Carrying on the legacy of great thinkers in the kaupapa Māori space, Associate Professor Jackson was one of the first 500 Māori doctoral scholars to graduate through the Ngā Pae o te Māramatanga vision, and she also currently co-leads the national Centre of Research Excellence, Coastal People: Southern Skies.

“This kaupapa is aspirational for our communities and taiohi. There might be a student, kid, or whānau member who sees us, and they can see themselves standing right where we are, to normalise excellence.”

Associate Professor Jackson says the new Centre will be a place for tauira to be nurtured and supported to contribute to their communities, Māori research and the world.

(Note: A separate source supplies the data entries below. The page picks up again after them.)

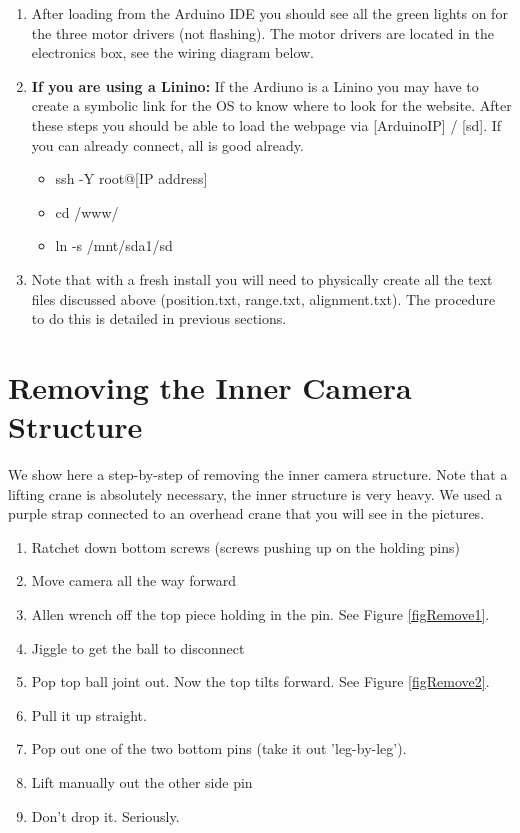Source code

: \documentclass[11pt]{article}
\begin{document}
\begin{enumerate}
\item After loading from the Arduino IDE you should see all the green lights on for the three motor drivers (not flashing).  
The motor drivers are located in the electronics box, see the wiring diagram below.

\item {\textbf{If you are using a Linino:}}  If the Ardiuno is a Linino you may have to create a symbolic link for the OS to know where to look for the website.  
After these steps you should be able to load the webpage via [ArduinoIP] / [sd].  
If you can already connect, all is good already.
	\begin{itemize}
		\item ssh -Y root@[IP address]
		\item cd /www/
		\item ln -s /mnt/sda1/sd
	\end{itemize}
	
\item Note that with a fresh install you will need to physically create all the text files discussed above (position.txt, range.txt, alignment.txt).
	The procedure to do this is detailed in previous sections.
\end{enumerate}


\section{Removing the Inner Camera Structure}
We show here a step-by-step of removing the inner camera structure.  
Note that a lifting crane is absolutely necessary, the inner structure is very heavy.
We used a purple strap connected to an overhead crane that you will see in the pictures.

\begin{enumerate}
\item Ratchet down bottom screws (screws pushing up on the holding pins)
\item Move camera all the way forward
\item Allen wrench off the top piece holding in the pin.  See Figure \ref{figRemove1}.
\item Jiggle to get the ball to disconnect
\item Pop top ball joint out.  Now the top tilts forward.  See Figure \ref{figRemove2}.
\item Pull it up straight.
\item Pop out one of the two bottom pins (take it out 'leg-by-leg'). 
\item Lift manually out the other side pin
\item Don't drop it.  Seriously.
\end{enumerate}
\end{document}

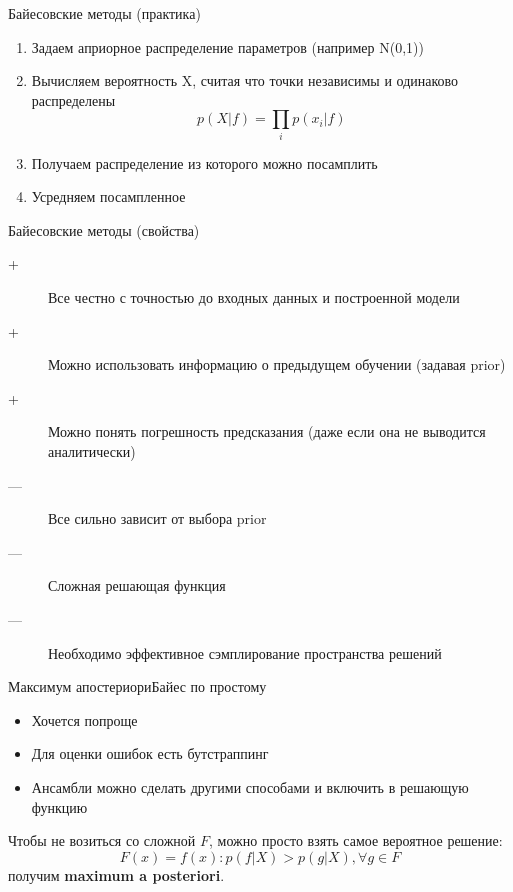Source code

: \documentclass[14pt, fleqn, xcolor={dvipsnames, table}]{beamer}
\begin{document}
\begin{frame}{Байесовские методы (практика)}
\begin{enumerate}
  \item Задаем априорное распределение параметров (например N(0,1))
  \item Вычисляем вероятность X, считая что точки независимы и одинаково распределены
  $$
  p(X|f) = \prod_i p(x_i|f)
  $$
  \item Получаем распределение из которого можно посамплить
  \item Усредняем посампленное
\end{enumerate}
\end{frame}

\begin{frame}{Байесовские методы (свойства)}
\begin{description}
  \item[\color{green}+] Все честно с точностью до входных данных и построенной модели
  \item[\color{green}+] Можно использовать информацию о предыдущем обучении (задавая prior)
  \item[\color{green}+] Можно понять погрешность предсказания (даже если она не выводится аналитически)
\end{description}
\begin{description}
  \item[\color{red}---] Все сильно зависит от выбора prior
  \item[\color{red}---] Сложная решающая функция
  \item[\color{red}---] Необходимо эффективное сэмплирование пространства решений
\end{description}
\end{frame}

\begin{frame}{Максимум апостериори}{Байес по простому}
\begin{itemize}
  \item Хочется попроще
  \item Для оценки ошибок есть бутстраппинг
  \item Ансамбли можно сделать другими способами и включить в решающую функцию
\end{itemize}

Чтобы не возиться со сложной $F$, можно просто взять самое вероятное решение:
$$
F(x) = f(x) : p(f|X) > p(g|X), \forall g \in F
$$
получим \textbf{maximum a posteriori}.
\end{frame}
\end{document}
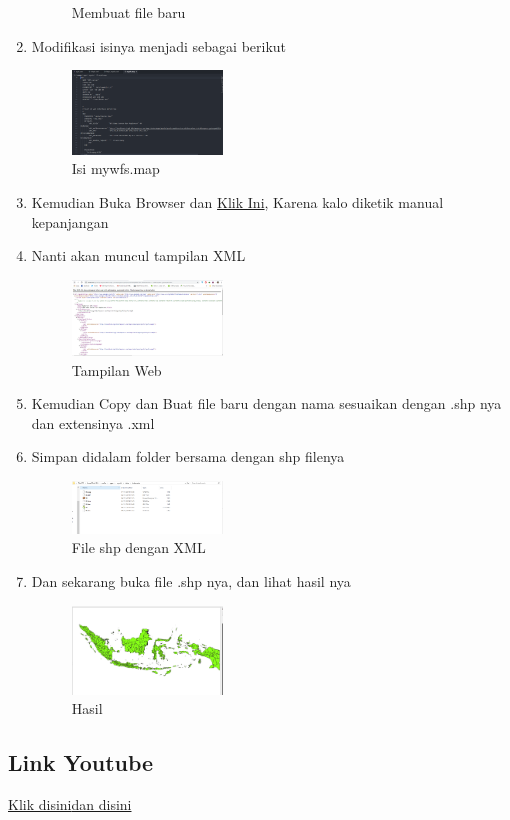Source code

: \begin{enumerate}
\begin{figure}[H]
		\centering
		\caption{Membuat file baru}
    \end{figure}
  \item Modifikasi isinya menjadi sebagai berikut
  \hfill\break 
    \begin{figure}[H]
		\includegraphics[width=4cm]{figures/1174051/4/10.png}
		\centering
		\caption{Isi mywfs.map }
    \end{figure}
  \item Kemudian Buka Browser dan \href{http://localhost:8080/cgi-bin/mapserv.exe?map=/ms4w/apps/mywfs/mywfs.map&SERVICE=WFS&VERSION=1.0.0&REQUEST=GetCapabilities}{Klik Ini}, Karena kalo diketik manual kepanjangan
  \item Nanti akan muncul tampilan XML
  \hfill\break
    \begin{figure}[H]
		\includegraphics[width=4cm]{figures/1174051/4/11.png}
		\centering
		\caption{Tampilan Web}
    \end{figure}
  \item Kemudian Copy dan Buat file baru dengan nama sesuaikan dengan .shp nya dan extensinya .xml
  \item Simpan didalam folder bersama dengan shp filenya
  \hfill\break
  \begin{figure}[H]
  \includegraphics[width=4cm]{figures/1174051/4/12.png}
  \centering
  \caption{File shp dengan XML}
  \end{figure}
  \item Dan sekarang buka file .shp nya, dan lihat hasil nya
  \hfill\break
  \begin{figure}[H]
  \includegraphics[width=4cm]{figures/1174051/4/13.png}
  \centering
  \caption{Hasil}
  \end{figure}
\end{enumerate}
\subsection{Link Youtube}
\href{https://www.youtube.com/watch?v=yI4wPgw1QVE&feature=youtu.be}{Klik disini}\href{https://www.youtube.com/watch?v=_8QJI1b0y88&feature=youtu.be}{dan disini}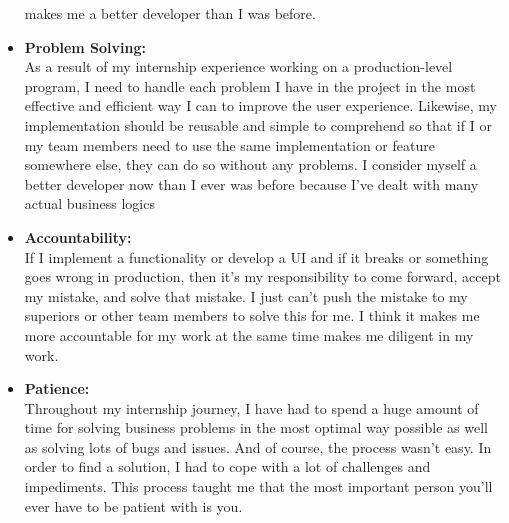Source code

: \begin{flushleft}
\begin{itemize}
makes me a better developer than I was before.
\item \textbf{Problem Solving:}\\
\vspace{6pt}
As a result of my internship experience working on a production-level program, I
need to handle each problem I have in the project in the most effective and
efficient way I can to improve the user experience. Likewise, my implementation
should be reusable and simple to comprehend so that if I or my team members
need to use the same implementation or feature somewhere else, they can do so
without any problems. I consider myself a better developer now than I ever was
before because I've dealt with many actual business logics
\item \textbf{ Accountability:}\\
\vspace{6pt}
If I implement a functionality or develop a UI and if it breaks or something goes wrong in
production, then it’s my responsibility to come forward, accept my mistake, and solve
that mistake. I just can’t push the mistake to my superiors or other team members to
solve this for me. I think it makes me more accountable for my work at the same time
makes me diligent in my work.
\item \textbf{ Patience:}\\
\vspace{6pt}
Throughout my internship journey, I have had to spend a huge amount of time for solving
business problems in the most optimal way possible as well as solving lots of bugs and
issues. And of course, the process wasn’t easy. In order to find a solution, I had to cope
with a lot of challenges and impediments. This process taught me that the most
important person you’ll ever have to be patient with is you.  
\end{itemize}
  
\end{flushleft}

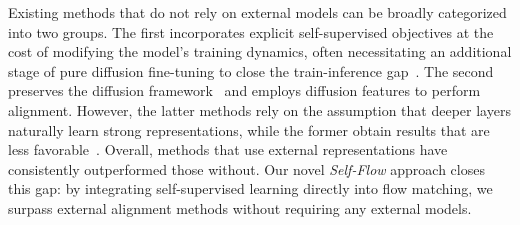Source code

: Existing methods that do not rely on external models can be broadly categorized into two groups. The first incorporates explicit self-supervised objectives at the cost of modifying the model's training dynamics, often necessitating an additional stage of pure diffusion fine-tuning to close the train-inference gap~\citep{maskdit,mdt,Chen2025MaskedAA,zhu2024sd}. The second preserves the diffusion framework~\citep{sra,dispersiveloss,haghighi2025layersyncselfaligningintermediatelayers} and employs diffusion features to perform alignment. However, the latter methods rely on the assumption that deeper layers naturally learn strong representations, while the former obtain results that are less favorable~\citep{dispersiveloss,maskdit,mdt}.
Overall, methods that use external representations have consistently outperformed those without. Our novel \emph{Self-Flow} approach closes this gap: by integrating self-supervised learning directly into flow matching, we surpass external alignment methods without requiring any external models.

“We can teach anyone the academic skills, but we also pride ourselves on nurturing and bringing out the authenticity of who we are. Our graduates achieve highly in their work but also come out the end of the process as a whole person with their mana intact.”

New beginnings and a 10th anniversary

As a period of reflection and new beginnings, Matariki will also be a time to move through the findings of a recent review at the University of Otago which identified systemic racism in the organisation, and to look forward and celebrate the tenth year of Te Koronga, the University's Indigenous Science Research Theme and Māori postgraduate research excellence.

Established in 2013 by Associate Professor Jackson and Dr Hauiti Hakopa, Te Koronga has successfully grown a strong graduate and research platform that is open to both Māori and non-Māori researchers involved in Indigenous research focused on mauri ora.

“Over the next few months alone, we will have a further three Māori doctoral tauira graduating who are all driven by questions from their own whānau, and they are being trained in Māori research in sciences using Māori methodologies.”

Co-Directors of Te Koronga include Dr Chanel Phillips (Ngāti Hine, Ngāpuhi), Te Koronga's first doctoral graduate, and Dr Jeremy Hapeta (Ngāti Raukawa), who will continue to build Te Koronga's focus of research and teaching excellence underpinned by a kaupapa Māori ethos.

“The kaupapa of Te Koronga describes the ardent yearning and striving for esoteric knowledge as we seek to explore the breadth and depth of mātauranga for flourishing wellness, both for our people and our environments,” Dr Phillips says.

“This strong foundation continues to drive our direction and future focus for the betterment of the students we teach, the communities we serve, and the environments we depend on for our health and wellbeing.”

Dr Hapeta adds that he's committed to developing the postgraduate 'puna' (talent pool) and strengthening their capabilities and building capacity through Te Koronga.

“Our aim is to realise the aspirations of Māori communities through research projects and teaching practices that are based upon a Kaupapa Māori approach – by, with, and for Māori, as well as working alongside non-Māori allies and accomplices.”

Associate Dean Māori for the Division of Sciences, Dr Tracy Perry (Ngāti Porou, Ngāti Uepohatu, Waikato, Ngāti Wairere) says the future is looking bright in Sciences and the Centre of Indigenous Science will set the stage for kaupapa Māori and mātauranga Māori to flourish in Aotearoa and globally.

“It will be innovative, progressive, strength based and future focused whilst also acknowledging what has come before,” Dr Perry says.

“The Te Koronga team leading out on this kaupapa have the mana and breadth of expertise to fulfil the success of this Centre. The benefits to students and staff will be immense and will enrich the whole ethos of not only the Division of Sciences but for all at the University of Otago.”